## PROBLEM DETAILS
For the records below, count the lines containing the word "omitted" and reply with the number alone.

Rendered images with source text

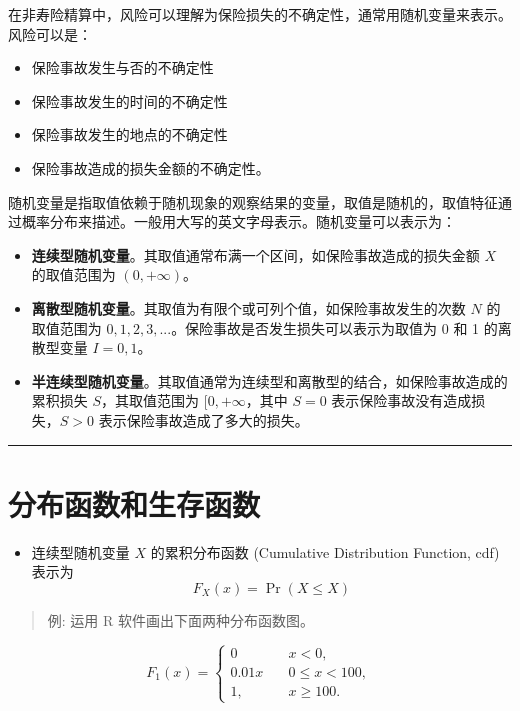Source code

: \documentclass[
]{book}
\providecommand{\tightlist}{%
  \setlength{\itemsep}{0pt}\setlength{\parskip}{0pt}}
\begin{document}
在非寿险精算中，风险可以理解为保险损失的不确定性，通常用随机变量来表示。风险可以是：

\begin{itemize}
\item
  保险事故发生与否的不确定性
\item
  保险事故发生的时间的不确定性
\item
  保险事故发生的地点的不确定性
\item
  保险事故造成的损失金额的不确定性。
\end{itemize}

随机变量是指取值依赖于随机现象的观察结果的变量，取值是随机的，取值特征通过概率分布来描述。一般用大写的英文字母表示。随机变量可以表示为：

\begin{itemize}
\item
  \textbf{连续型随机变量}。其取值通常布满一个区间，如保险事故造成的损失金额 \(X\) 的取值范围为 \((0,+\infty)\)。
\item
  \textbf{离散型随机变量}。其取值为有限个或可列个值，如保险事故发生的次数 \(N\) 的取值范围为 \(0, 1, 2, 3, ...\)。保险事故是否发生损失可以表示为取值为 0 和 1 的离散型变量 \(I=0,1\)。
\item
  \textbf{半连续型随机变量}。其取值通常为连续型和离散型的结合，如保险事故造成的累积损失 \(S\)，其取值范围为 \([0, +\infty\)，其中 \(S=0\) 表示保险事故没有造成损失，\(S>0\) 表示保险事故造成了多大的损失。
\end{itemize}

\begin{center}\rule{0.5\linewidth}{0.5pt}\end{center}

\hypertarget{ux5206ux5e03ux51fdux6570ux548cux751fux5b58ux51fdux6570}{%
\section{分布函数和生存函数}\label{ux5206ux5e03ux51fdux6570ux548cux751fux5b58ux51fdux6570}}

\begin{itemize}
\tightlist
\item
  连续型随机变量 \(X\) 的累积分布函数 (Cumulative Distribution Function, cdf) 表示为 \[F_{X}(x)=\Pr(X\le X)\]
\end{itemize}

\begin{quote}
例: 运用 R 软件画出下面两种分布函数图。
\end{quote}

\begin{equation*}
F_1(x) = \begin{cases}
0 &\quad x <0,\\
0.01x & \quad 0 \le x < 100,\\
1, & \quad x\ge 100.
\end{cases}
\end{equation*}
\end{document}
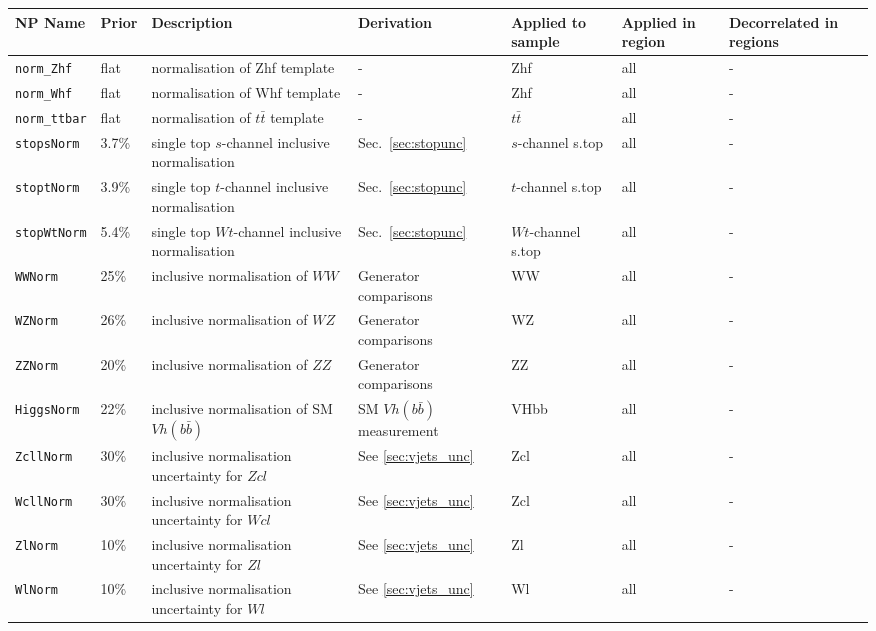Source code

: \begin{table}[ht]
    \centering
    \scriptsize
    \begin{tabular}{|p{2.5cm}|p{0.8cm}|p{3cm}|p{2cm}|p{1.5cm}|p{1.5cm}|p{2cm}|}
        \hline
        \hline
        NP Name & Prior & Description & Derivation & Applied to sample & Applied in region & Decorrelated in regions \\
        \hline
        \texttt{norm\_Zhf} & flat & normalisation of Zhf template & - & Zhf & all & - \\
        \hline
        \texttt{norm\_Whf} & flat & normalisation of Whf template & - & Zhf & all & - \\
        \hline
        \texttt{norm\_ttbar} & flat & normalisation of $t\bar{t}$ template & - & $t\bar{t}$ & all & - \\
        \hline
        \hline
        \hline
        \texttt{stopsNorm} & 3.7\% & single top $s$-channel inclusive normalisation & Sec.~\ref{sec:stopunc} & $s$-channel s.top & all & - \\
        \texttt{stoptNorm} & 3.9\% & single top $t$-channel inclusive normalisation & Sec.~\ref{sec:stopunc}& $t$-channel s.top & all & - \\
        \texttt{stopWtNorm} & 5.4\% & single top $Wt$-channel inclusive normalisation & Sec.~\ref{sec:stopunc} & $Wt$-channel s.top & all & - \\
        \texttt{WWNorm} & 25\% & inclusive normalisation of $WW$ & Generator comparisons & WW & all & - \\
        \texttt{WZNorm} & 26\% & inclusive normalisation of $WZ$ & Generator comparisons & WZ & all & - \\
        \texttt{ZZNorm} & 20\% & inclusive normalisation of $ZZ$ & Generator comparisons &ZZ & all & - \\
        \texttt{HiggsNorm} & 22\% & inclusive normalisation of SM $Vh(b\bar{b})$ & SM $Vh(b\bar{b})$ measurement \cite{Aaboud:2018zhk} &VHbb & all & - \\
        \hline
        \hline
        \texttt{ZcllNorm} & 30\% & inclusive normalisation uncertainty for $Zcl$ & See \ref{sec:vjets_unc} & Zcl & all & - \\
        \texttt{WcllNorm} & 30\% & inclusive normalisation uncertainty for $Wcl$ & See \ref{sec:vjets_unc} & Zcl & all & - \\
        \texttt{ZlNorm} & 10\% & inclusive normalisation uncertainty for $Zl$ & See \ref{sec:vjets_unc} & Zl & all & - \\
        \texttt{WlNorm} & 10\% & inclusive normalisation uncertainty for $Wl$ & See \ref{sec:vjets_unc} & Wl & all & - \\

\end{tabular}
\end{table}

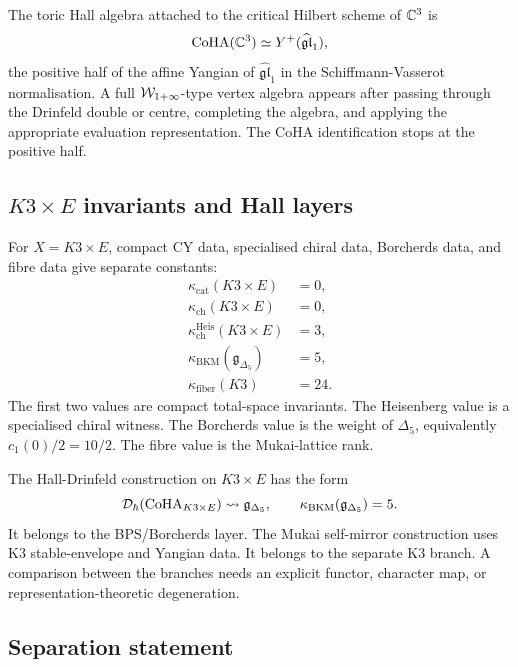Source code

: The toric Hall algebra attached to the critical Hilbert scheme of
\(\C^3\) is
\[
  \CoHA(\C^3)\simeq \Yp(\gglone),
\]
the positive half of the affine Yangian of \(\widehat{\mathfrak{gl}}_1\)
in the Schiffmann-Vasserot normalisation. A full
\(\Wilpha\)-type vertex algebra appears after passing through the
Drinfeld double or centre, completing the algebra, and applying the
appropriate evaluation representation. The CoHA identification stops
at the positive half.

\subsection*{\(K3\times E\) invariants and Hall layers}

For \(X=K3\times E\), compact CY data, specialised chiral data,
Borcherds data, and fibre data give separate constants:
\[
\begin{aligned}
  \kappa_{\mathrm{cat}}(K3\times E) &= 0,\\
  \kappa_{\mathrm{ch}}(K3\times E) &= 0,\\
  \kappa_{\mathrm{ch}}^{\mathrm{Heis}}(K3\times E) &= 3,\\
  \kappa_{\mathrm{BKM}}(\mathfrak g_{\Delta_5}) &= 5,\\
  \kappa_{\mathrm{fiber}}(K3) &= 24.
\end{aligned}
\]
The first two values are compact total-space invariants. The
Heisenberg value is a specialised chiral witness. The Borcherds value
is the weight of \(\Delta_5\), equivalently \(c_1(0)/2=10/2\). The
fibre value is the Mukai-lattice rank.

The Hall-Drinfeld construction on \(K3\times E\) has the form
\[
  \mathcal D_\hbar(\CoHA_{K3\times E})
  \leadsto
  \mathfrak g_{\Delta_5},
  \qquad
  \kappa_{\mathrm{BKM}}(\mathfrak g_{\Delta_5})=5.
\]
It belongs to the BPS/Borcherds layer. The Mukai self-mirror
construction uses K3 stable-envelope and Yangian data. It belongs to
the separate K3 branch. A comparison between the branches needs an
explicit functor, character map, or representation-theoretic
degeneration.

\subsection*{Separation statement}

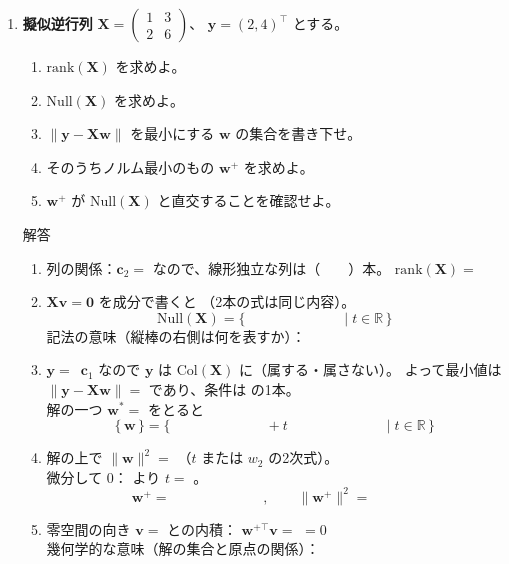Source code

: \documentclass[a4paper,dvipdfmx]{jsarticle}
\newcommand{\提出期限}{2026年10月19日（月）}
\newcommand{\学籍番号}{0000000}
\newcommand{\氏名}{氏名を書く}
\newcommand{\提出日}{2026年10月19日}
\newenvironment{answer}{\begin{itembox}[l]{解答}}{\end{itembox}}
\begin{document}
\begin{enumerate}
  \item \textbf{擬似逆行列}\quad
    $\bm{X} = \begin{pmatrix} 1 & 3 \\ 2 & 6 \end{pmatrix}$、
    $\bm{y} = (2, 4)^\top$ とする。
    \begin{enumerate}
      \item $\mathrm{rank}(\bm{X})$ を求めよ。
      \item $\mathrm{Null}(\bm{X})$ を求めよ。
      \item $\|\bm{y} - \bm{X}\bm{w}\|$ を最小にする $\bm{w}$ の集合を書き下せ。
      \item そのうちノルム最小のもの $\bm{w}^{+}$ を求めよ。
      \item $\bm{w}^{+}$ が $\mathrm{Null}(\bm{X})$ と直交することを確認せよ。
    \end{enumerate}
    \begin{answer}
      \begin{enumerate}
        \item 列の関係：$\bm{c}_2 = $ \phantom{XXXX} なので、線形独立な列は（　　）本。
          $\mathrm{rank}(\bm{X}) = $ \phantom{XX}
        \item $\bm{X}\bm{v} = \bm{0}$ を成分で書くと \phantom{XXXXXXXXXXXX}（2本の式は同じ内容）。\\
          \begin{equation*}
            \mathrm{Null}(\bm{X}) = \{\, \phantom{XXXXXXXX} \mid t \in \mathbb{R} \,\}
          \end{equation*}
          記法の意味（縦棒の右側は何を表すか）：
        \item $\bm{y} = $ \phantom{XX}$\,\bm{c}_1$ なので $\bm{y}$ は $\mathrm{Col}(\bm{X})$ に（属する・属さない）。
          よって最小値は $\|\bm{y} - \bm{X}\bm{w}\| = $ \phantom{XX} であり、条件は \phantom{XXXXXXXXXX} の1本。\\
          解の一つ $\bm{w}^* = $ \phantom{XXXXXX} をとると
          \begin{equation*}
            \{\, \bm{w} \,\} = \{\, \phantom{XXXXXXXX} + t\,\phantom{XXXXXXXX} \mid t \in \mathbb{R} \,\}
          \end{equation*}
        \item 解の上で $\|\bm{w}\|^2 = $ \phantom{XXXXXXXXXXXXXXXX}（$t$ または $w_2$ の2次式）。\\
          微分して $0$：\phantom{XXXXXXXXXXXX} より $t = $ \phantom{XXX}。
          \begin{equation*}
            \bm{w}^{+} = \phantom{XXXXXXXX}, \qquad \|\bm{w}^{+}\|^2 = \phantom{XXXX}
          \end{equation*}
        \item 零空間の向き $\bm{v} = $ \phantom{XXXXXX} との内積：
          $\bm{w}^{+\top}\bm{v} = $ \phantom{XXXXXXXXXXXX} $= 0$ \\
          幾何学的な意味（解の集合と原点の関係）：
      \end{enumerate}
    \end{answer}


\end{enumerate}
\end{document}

--

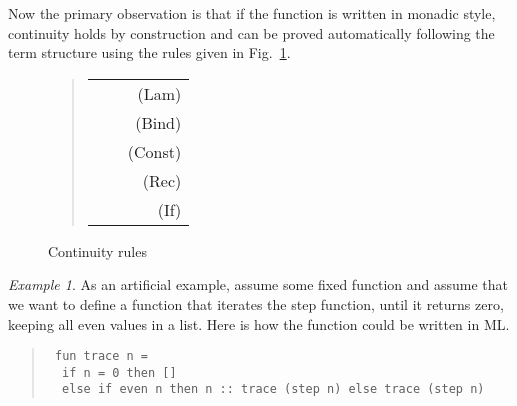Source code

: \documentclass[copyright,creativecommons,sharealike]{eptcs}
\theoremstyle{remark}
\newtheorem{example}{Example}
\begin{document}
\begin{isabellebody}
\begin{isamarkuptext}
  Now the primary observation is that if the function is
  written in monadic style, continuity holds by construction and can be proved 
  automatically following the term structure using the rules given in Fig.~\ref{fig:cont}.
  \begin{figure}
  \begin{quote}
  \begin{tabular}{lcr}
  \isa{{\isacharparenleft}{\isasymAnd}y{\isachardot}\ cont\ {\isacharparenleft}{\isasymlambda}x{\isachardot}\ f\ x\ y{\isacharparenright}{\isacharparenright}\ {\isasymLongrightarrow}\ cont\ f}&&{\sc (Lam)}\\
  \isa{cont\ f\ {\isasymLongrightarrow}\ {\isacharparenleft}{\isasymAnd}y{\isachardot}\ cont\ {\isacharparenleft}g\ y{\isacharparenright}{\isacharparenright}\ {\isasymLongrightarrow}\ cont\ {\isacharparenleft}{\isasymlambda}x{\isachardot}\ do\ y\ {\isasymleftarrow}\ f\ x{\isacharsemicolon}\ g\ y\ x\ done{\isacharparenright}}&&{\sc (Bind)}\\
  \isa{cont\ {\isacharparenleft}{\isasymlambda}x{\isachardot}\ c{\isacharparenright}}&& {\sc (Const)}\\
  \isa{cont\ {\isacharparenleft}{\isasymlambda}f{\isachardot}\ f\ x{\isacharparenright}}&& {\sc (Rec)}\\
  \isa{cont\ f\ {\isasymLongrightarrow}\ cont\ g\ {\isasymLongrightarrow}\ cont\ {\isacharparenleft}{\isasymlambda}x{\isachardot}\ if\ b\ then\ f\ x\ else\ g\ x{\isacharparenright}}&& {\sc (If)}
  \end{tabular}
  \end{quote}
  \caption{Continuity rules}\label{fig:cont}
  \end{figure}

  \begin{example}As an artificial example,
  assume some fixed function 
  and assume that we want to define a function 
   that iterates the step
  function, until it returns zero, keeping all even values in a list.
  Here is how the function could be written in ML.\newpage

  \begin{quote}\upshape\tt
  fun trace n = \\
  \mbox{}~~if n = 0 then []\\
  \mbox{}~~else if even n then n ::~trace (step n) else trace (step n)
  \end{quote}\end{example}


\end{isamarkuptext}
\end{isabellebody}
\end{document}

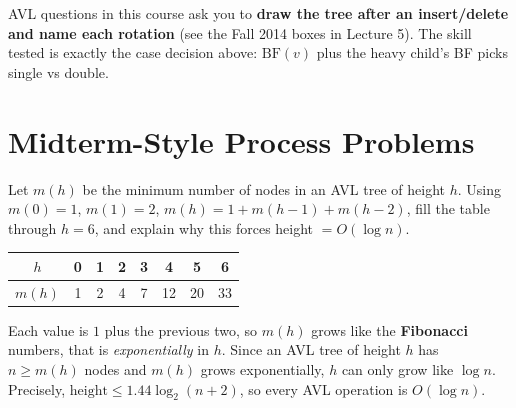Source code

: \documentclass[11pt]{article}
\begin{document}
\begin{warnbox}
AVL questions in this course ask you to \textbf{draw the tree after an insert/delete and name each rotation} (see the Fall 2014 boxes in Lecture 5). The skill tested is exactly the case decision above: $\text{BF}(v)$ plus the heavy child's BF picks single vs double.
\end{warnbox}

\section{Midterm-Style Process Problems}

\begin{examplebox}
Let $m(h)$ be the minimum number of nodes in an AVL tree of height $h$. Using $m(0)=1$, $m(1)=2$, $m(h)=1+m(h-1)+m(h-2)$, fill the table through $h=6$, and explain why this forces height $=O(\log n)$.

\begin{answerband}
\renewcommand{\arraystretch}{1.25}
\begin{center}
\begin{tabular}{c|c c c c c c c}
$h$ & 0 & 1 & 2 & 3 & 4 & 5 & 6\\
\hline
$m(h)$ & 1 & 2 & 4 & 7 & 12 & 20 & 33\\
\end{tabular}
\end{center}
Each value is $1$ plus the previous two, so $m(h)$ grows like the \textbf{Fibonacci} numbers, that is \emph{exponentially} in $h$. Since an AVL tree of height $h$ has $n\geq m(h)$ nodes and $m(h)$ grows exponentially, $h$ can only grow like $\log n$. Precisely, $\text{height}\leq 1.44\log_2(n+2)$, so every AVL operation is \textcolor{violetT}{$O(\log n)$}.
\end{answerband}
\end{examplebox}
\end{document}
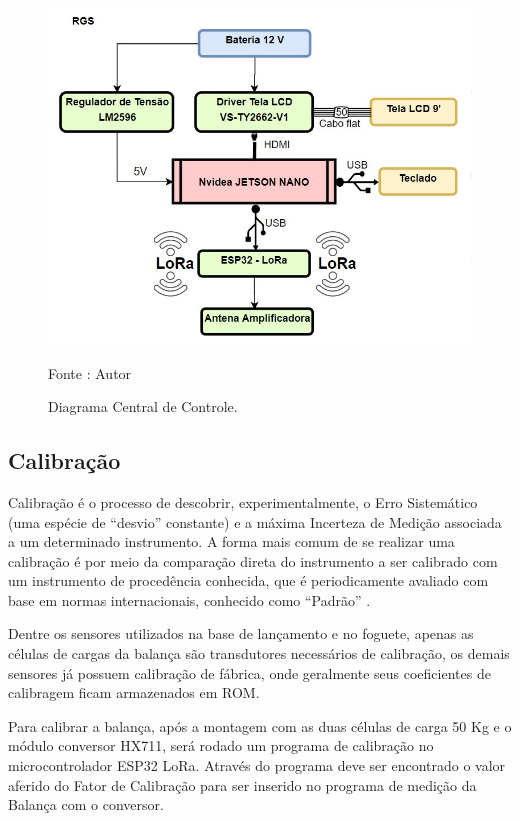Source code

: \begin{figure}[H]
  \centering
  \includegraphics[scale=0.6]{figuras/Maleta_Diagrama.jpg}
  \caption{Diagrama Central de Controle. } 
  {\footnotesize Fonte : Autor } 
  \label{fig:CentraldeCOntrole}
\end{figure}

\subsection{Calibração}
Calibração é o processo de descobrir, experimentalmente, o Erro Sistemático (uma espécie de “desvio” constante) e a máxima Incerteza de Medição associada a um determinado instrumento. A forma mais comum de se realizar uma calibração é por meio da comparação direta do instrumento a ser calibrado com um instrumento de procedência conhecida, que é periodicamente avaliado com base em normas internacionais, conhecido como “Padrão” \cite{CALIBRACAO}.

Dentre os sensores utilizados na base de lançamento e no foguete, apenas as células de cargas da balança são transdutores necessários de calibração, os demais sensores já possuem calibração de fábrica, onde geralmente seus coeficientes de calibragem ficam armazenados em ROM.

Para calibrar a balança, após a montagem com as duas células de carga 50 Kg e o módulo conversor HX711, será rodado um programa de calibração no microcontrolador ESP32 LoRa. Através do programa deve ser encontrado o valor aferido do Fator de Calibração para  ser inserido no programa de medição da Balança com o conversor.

* * *

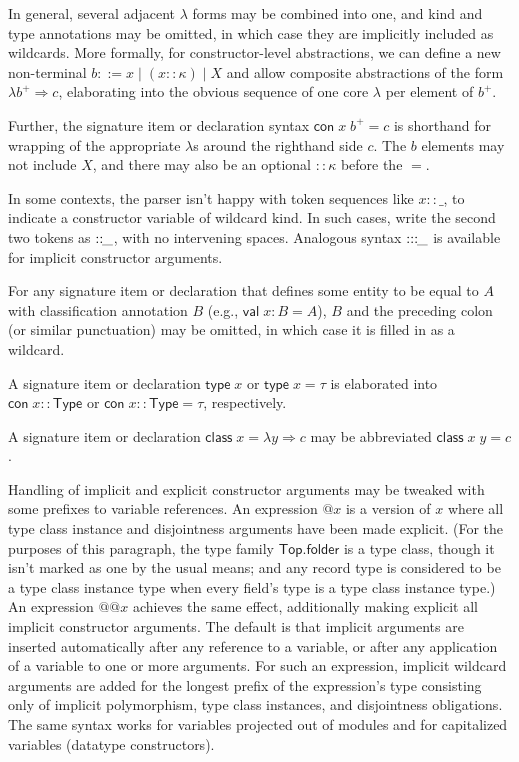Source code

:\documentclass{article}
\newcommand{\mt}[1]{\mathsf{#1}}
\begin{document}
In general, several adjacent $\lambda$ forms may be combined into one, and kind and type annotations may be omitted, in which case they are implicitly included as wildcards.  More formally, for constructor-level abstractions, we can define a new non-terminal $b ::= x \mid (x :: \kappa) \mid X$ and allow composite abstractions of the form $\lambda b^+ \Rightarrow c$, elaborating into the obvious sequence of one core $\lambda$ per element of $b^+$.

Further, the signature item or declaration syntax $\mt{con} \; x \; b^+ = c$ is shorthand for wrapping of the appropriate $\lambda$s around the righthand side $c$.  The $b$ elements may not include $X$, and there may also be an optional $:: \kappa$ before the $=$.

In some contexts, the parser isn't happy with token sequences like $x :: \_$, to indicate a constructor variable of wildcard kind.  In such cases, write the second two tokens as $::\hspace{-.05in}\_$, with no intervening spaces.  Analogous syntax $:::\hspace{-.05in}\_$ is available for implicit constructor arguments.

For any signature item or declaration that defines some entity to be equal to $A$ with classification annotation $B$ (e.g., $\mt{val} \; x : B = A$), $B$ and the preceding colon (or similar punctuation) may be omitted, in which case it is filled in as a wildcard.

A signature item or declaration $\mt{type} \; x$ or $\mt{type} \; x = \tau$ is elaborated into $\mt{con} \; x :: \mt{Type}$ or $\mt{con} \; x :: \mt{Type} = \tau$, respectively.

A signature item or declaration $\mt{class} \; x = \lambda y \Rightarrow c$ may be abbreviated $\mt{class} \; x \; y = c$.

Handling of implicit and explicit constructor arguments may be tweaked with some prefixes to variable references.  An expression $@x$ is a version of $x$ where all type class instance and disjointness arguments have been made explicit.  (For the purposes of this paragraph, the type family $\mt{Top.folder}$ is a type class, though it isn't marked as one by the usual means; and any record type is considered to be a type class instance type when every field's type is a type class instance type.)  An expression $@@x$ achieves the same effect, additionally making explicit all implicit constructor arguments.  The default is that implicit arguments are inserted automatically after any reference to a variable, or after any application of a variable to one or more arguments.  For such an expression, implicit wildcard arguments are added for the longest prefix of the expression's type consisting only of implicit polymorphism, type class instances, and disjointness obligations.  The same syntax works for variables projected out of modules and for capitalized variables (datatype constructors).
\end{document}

## SOLUTION TO THE EXERCISE
2